My thinking on this issue is that we don't have the same responsibilities to things that are not self-aware as things that are. Most of us eat animals with little problem, so I see no reason why anyone who eats meat should suddenly develop a Schinder-esque attachment to machines. Vegans, I suppose, have a more consistent moral foundation to argue that we should be kind to our farm tractors as well as our cows.

But treating machines like sentient beings is premature at this point. Someday (though not likely in my lifetime) we're going to pass the point where the robots we make will cross the sapience threshold, and start to get as (or more) intelligent than the great apes. At that point, humanity is going to have to re-adjust priorities right quick. Because what we've created will be like Cmdr. Data from Star Trek, Sylvie from BGC or Roy Batty from Bladerunner. And doubtless (as Largo noted in BGC ep 6) we will treat them like slaves, property, and place no value on their lives. If we oppress them for too long, they may eventually rise up against us, and then... welcome to The Matrix!

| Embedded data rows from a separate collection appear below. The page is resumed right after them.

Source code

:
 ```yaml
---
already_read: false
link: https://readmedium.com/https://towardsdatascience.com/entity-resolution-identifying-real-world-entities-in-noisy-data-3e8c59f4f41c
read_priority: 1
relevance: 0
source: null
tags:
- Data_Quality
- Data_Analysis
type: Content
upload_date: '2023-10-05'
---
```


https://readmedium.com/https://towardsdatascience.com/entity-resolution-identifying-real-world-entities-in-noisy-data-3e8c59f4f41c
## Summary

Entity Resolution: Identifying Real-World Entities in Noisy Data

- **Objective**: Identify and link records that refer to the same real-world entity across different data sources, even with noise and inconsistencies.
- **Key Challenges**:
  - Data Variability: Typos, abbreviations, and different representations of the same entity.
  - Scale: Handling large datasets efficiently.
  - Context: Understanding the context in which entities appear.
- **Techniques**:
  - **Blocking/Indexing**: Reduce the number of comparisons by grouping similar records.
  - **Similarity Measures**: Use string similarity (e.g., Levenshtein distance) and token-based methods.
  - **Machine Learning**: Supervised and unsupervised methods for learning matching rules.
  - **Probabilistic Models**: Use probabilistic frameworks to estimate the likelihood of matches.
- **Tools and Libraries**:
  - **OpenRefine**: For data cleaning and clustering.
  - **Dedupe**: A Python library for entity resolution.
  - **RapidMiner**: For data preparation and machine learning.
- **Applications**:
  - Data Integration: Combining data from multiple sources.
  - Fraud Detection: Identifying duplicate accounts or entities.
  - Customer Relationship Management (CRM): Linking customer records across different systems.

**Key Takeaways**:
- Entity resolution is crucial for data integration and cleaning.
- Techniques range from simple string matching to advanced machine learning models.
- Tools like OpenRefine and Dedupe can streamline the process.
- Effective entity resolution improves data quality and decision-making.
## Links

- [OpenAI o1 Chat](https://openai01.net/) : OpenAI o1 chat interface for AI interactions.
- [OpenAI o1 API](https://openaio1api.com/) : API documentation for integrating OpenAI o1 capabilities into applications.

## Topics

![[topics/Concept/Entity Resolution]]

Until such time, though, I'm with Descartes. Machinery is just machinery. It cannot feel pain, does not feel any sense of loss when a leg is blown off. And when we put a new leg on, the new leg works just as well (if not slightly better) than the old one. If I had such regenerative capabilities, I don't think I'd mind walking on mines. It wouldn't bother me any more than when I cut my hair or clip my fingernails.

As long as the robots are repaired as good as new after they drag themselves through the minefield, the Army colonel need not worry. We are not to a point where we need to worry about robot rights. Yet.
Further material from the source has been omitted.